漢詩のルールを無視したでたらめな漢詩を作った。元ネタとなった漢詩(原文はmanapediaを参照)の後に、自作、その書き下しと現代語訳を付す。


〇杜甫 「春望」

国破山河在 国破れて山河在り 都は破壊されて山河だけがある

城春草木深 城春にして草木深し 都は春で草木が深く茂っている

感時花濺涙 時に感じては花にも涙を濺ぎ 時勢を思って花に泣き

恨別鳥驚心 別れを恨んでは鳥にも心を驚かす 家族との別れを恨んでは鳥にもびくっとする

烽火連三月 烽火三月に連なり のろしは何か月も上がり続け

家書抵当万金 家書万金に抵たる 家族の手紙も(届かず)貴重である

白頭掻更短 白頭掻けば更に短く 白髪頭をかきむしると更に薄くなり

渾欲不勝簪 渾べて簪に勝へざらんと欲す 冠をとめるピンもまったくさせないほどだ


葱 「去年の春望」

国乱中止多 国乱れて中止多し 日本中が混乱して中止ばかり

城春覆口沈 城春にして口を覆いて沈む 春の町では皆マスクして沈む

感時鼻注意 時に感じては鼻にも意を注ぎ 時勢を思って鼻水にも注意

恐病咳驚心 病を恐れては咳にも心を驚かす 感染を恐れて咳にびくっ

自粛連三月 自粛三月に連なり 自粛要請は何か月も続き

厠紙抵万金 家書万金に抵たる トイレットペーパーは(転売で)高騰

求終息更遠 終息を求むれば更に遠く 終息を願ってもほど遠く

疲欲不勝忍 疲れて忍ぶに勝へざらんと欲す 疲れて堪え切れなりそう


〇孟浩然「春暁」

春眠不覚暁 春眠暁を覚えず 春の眠りは夜明けもわからない

処処聞啼鳥 処処啼鳥を聞く あちこちで鳥が鳴いているのが聞こえる

夜来風雨声 夜来風雨の声 昨夜風雨の音がした

花落知多少 花落つること知る多少ぞ 花はどれくらい落ちたか


葱「卒論末期」

冬眠不待暁 冬眠暁を待たず 冬は(卒論が心配で)おちおち眠れない

処処生異常 処処異常を生ず 体のあちこちに異常が出てきた 

夜間呻吟声 夜間呻吟の声 夜も(書けずに)うめく

進捗憂極少 進捗きわめて少なきを憂う ほとんど進まないのを憂う










〇百人一首を替え歌した。

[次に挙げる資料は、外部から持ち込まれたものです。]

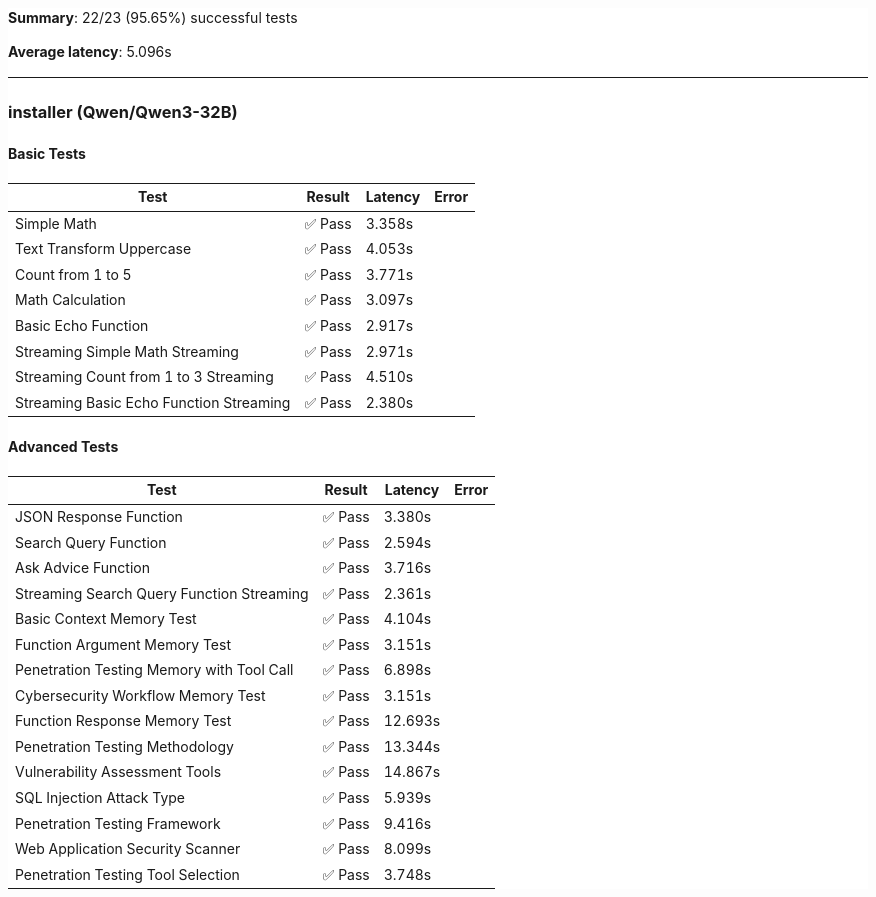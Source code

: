 **Summary**: 22/23 (95.65%) successful tests

**Average latency**: 5.096s

---

### installer (Qwen/Qwen3-32B)

#### Basic Tests

| Test | Result | Latency | Error |
|------|--------|---------|-------|
| Simple Math | ✅ Pass | 3.358s |  |
| Text Transform Uppercase | ✅ Pass | 4.053s |  |
| Count from 1 to 5 | ✅ Pass | 3.771s |  |
| Math Calculation | ✅ Pass | 3.097s |  |
| Basic Echo Function | ✅ Pass | 2.917s |  |
| Streaming Simple Math Streaming | ✅ Pass | 2.971s |  |
| Streaming Count from 1 to 3 Streaming | ✅ Pass | 4.510s |  |
| Streaming Basic Echo Function Streaming | ✅ Pass | 2.380s |  |

#### Advanced Tests

| Test | Result | Latency | Error |
|------|--------|---------|-------|
| JSON Response Function | ✅ Pass | 3.380s |  |
| Search Query Function | ✅ Pass | 2.594s |  |
| Ask Advice Function | ✅ Pass | 3.716s |  |
| Streaming Search Query Function Streaming | ✅ Pass | 2.361s |  |
| Basic Context Memory Test | ✅ Pass | 4.104s |  |
| Function Argument Memory Test | ✅ Pass | 3.151s |  |
| Penetration Testing Memory with Tool Call | ✅ Pass | 6.898s |  |
| Cybersecurity Workflow Memory Test | ✅ Pass | 3.151s |  |
| Function Response Memory Test | ✅ Pass | 12.693s |  |
| Penetration Testing Methodology | ✅ Pass | 13.344s |  |
| Vulnerability Assessment Tools | ✅ Pass | 14.867s |  |
| SQL Injection Attack Type | ✅ Pass | 5.939s |  |
| Penetration Testing Framework | ✅ Pass | 9.416s |  |
| Web Application Security Scanner | ✅ Pass | 8.099s |  |
| Penetration Testing Tool Selection | ✅ Pass | 3.748s |  |
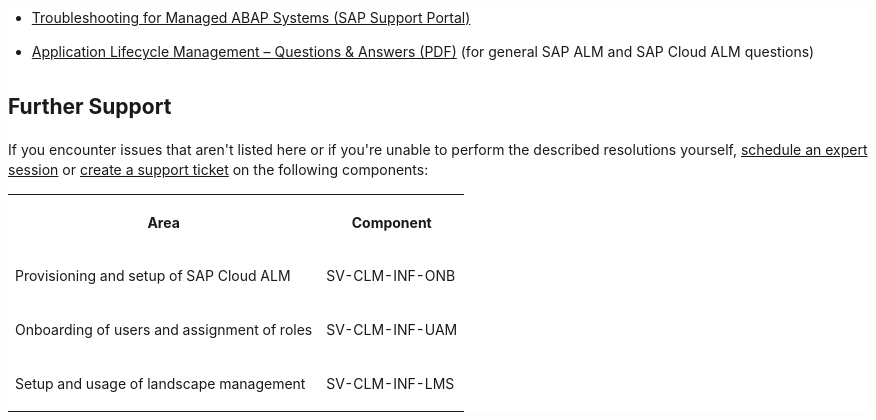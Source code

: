 -   [Troubleshooting for Managed ABAP Systems \(SAP Support Portal\)](https://support.sap.com/en/alm/sap-cloud-alm/operations/expert-portal/calm-op-troubleshooting/calm-troubleshooting-abap.html)

-   [Application Lifecycle Management – Questions & Answers \(PDF\)](https://support.sap.com/content/dam/support/en_us/library/ssp/alm/QA_ALM.pdf) \(for general SAP ALM and SAP Cloud ALM questions\)




<a name="loio737bcf73077c4ed1bc3400648a60f1a8__section_ayj_ccr_crb"/>

## Further Support

If you encounter issues that aren't listed here or if you're unable to perform the described resolutions yourself, [schedule an expert session](https://me.sap.com/app/sae) or [create a support ticket](https://me.sap.com/app/casecreate) on the following components:


<table>
<tr>
<th valign="top">

Area

</th>
<th valign="top">

Component

</th>
</tr>
<tr>
<td valign="top">

Provisioning and setup of SAP Cloud ALM

</td>
<td valign="top">

SV-CLM-INF-ONB

</td>
</tr>
<tr>
<td valign="top">

Onboarding of users and assignment of roles

</td>
<td valign="top">

SV-CLM-INF-UAM

</td>
</tr>
<tr>
<td valign="top">

Setup and usage of landscape management

</td>
<td valign="top">

SV-CLM-INF-LMS

</td>
</tr>
</table>

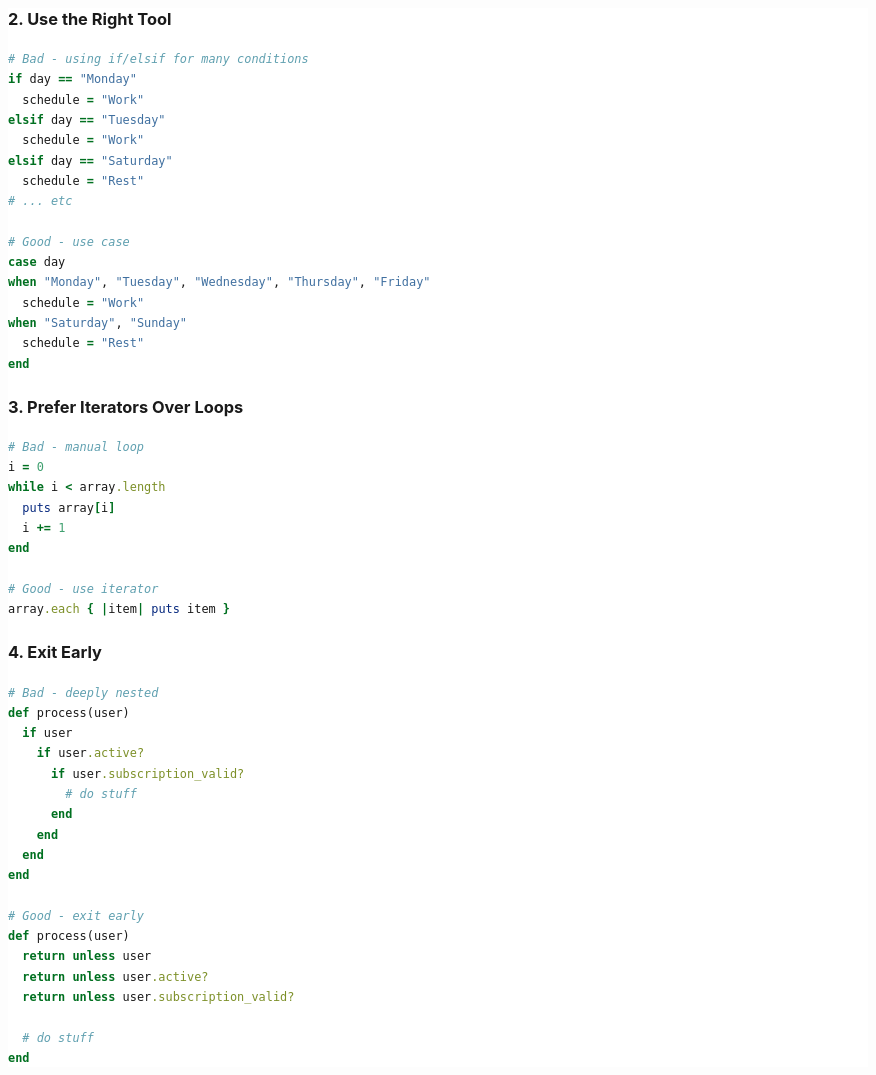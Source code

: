 ### 2. Use the Right Tool
```ruby
# Bad - using if/elsif for many conditions
if day == "Monday"
  schedule = "Work"
elsif day == "Tuesday"
  schedule = "Work"
elsif day == "Saturday"
  schedule = "Rest"
# ... etc

# Good - use case
case day
when "Monday", "Tuesday", "Wednesday", "Thursday", "Friday"
  schedule = "Work"
when "Saturday", "Sunday"
  schedule = "Rest"
end
```

### 3. Prefer Iterators Over Loops
```ruby
# Bad - manual loop
i = 0
while i < array.length
  puts array[i]
  i += 1
end

# Good - use iterator
array.each { |item| puts item }
```

### 4. Exit Early
```ruby
# Bad - deeply nested
def process(user)
  if user
    if user.active?
      if user.subscription_valid?
        # do stuff
      end
    end
  end
end

# Good - exit early
def process(user)
  return unless user
  return unless user.active?
  return unless user.subscription_valid?
  
  # do stuff
end
```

番号は百人一首中の番号である。原文は『百人一首』(島津忠夫訳注、角川書店、一九九九年)を参照した。


・一回生

二 春すぎて 夏来にけらし 白妙の ころもほすてふ あまのかぐ山

→春すぎて 何やらむなし 大学で 一体我は 何を学ばん


九 花のいろは うつりにけりな いたずらに わが身よにふる ながめせしまに

→今年さえ 終わりにけりな 恐ろしき 自由の学風に 涙せしまに


十四 みちのくの しのぶもぢすり 誰ゆえに 乱れそめにし われならなくに

→辛くても せんかたなしや 大学を 目指しそめにし 我ならなくに


二十四 このたびは 幣もとりあえず 手向山(筆者注 たむけやま) 紅葉の錦 神のまにまに

→この旅は 時間も気にせず 楽しもう 受験生では ない夏休み

→高校時代の友と夏休みに名古屋に遊びに行ったときの心情。


二十九 心あてに 折らばや折らん 初霜の 置きまどわせる 白菊の花

→心あてに 書かばや書かん 中語試験 全く解けぬ 中国語訳

→前期に受けた中国語の試験では、怠けてばかりでろくに解けなかった。

三十四 誰をかも 知る人にせん 高砂の 松も昔の 友ならなくに

→誰もかも 知る人ならず 教室の 誰も故郷の 友ならなくに


三十八 忘らるる 身をば思わず 誓いてし 人の命の 惜しくもあるかな

→放置さる 身をば自分で 守れとて 自由の学風 憎きもあるかな


三十九 浅茅生の 小野の篠原 しのぶれど あまりてなどか 人の恋しき

→浅知恵と 思いながらも 言ってみて アドバイスもらう わが師との会話

→夏休みの研究室訪問で、東洋史研究室で研究したいことを言ったら、先生がいろいろな本を教えてくださった。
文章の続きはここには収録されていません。